Cymbales and derviches in Flaubert's letter bring to mind the accompaniment of dervish drums and a clash of cymbals in the orchestra mentioned by Van when he describes his performance in variety shows as Mascodagama:

 

The stage would be empty when the curtain went up; then, after five heartbeats of theatrical suspense, something swept out of the wings, enormous and black, to the accompaniment of dervish drums. The shock of his powerful and precipitous entry affected so deeply the children in the audience that for a long time later, in the dark of sobbing insomnias, in the glare of violent nightmares, nervous little boys and girls relived, with private accretions, something similar to the ‘primordial qualm,’ a shapeless nastiness, the swoosh of nameless wings, the unendurable dilation of fever which came in a cavern draft from the uncanny stage. Into the harsh light of its gaudily carpeted space a masked giant, fully eight feet tall, erupted, running strongly in the kind of soft boots worn by Cossack dancers. A voluminous, black shaggy cloak of the burka type enveloped his silhouette inquiétante (according to a female Sorbonne correspondent — we’ve kept all those cuttings) from neck to knee or what appeared to be those sections of his body.
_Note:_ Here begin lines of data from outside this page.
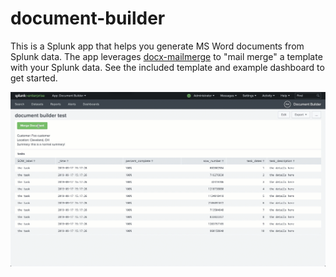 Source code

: # document-builder

This is a Splunk app that helps you generate MS Word documents from Splunk data. The app leverages [docx-mailmerge](https://github.com/Bouke/docx-mailmerge) to "mail merge" a template with your Splunk data. See the included template and example dashboard to get started.

![Demo](document_builder_demo.gif)
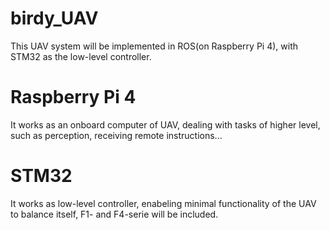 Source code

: # birdy_UAV
This UAV system will be implemented in ROS(on Raspberry Pi 4), with STM32 as the low-level controller.

# Raspberry Pi 4
It works as an onboard computer of UAV, dealing with tasks of higher level, such as perception, receiving remote instructions...

# STM32
It works as low-level controller, enabeling minimal functionality of the UAV to balance itself, F1- and F4-serie will be included.
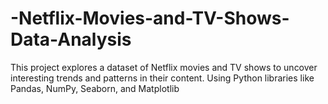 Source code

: # -Netflix-Movies-and-TV-Shows-Data-Analysis
This project explores a dataset of Netflix movies and TV shows to uncover interesting trends and patterns in their content. Using Python libraries like Pandas, NumPy, Seaborn, and Matplotlib

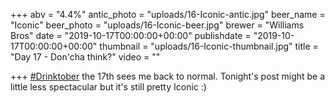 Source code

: +++
abv = "4.4%"
antic_photo = "uploads/16-Iconic-antic.jpg"
beer_name = "Iconic"
beer_photo = "uploads/16-Iconic-beer.jpg"
brewer = "Williams Bros"
date = "2019-10-17T00:00:00+00:00"
publishdate = "2019-10-17T00:00:00+00:00"
thumbnail = "uploads/16-Iconic-thumbnail.jpg"
title = "Day 17 - Don'cha think?"
video = ""

+++
[#Drinktober](https://www.facebook.com/hashtag/drinktober?source=feed_text&epa=HASHTAG) the 17th sees me back to normal. Tonight's post might be a little less spectacular but it's still pretty Iconic :)
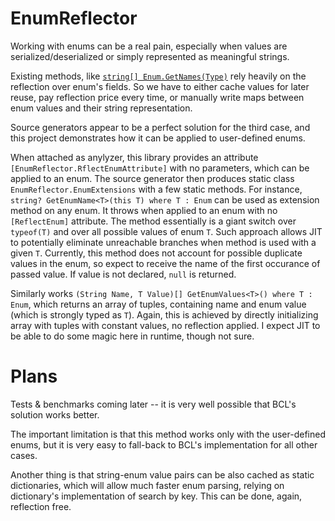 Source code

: # EnumReflector
Working with enums can be a real pain, especially when values are serialized/deserialized or simply represented as meaningful strings.

Existing methods, like [`string[] Enum.GetNames(Type)`](https://docs.microsoft.com/en-us/dotnet/api/system.enum.getnames?view=netcore-3.1) rely heavily on the reflection over enum's fields.
So we have to either cache values for later reuse, pay reflection price every time, or manually write maps between enum values and their string representation.

Source generators appear to be a perfect solution for the third case, and this project demonstrates how it can be applied to user-defined enums.

When attached as anylyzer, this library provides an attribute `[EnumReflector.RflectEnumAttribute]` with no parameters, which can be applied to an enum.
The source generator then produces static class `EnumReflector.EnumExtensions` with a few static methods.
For instance, `string? GetEnumName<T>(this T) where T : Enum` can be used as extension method on any enum. It throws when applied to an enum with no `[ReflectEnum]` attribute.
The method essentially is a giant switch over `typeof(T)` and over all possible values of enum `T`. 
Such approach allows JIT to potentially eliminate unreachable branches when method is used with a given `T`.
Currently, this method does not account for possible duplicate values in the enum, so expect to receive the name of the first occurance of passed value.
If value is not declared, `null` is returned.

Similarly works `(String Name, T Value)[] GetEnumValues<T>() where T : Enum`, which returns an array of tuples, containing name and enum value (which is strongly typed as `T`).
Again, this is achieved by directly initializing array with tuples with constant values, no reflection applied.
I expect JIT to be able to do some magic here in runtime, though not sure.

# Plans
Tests & benchmarks coming later -- it is very well possible that BCL's solution works better.

The important limitation is that this method works only with the user-defined enums, but it is very easy to fall-back to BCL's implementation for all other cases.

Another thing is that string-enum value pairs can be also cached as static dictionaries, which will allow much faster enum parsing, relying on dictionary's implementation of search by key.
This can be done, again, reflection free.
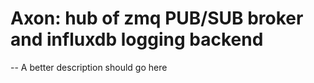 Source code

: # Axon: hub of zmq PUB/SUB broker and influxdb logging backend 

-- A better description should go here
A Karakul cap surmounted his top. A black mask covered the upper part of his heavily bearded face. The unpleasant colossus kept strutting up and down the stage for a while, then the strut changed to the restless walk of a caged madman, then he whirled, and to a clash of cymbals in the orchestra and a cry of terror (perhaps faked) in the gallery, Mascodagama turned over in the air and stood on his head. (1.30)

 

Darkbloom ('Notes to Ada'): inquiétante: disturbing.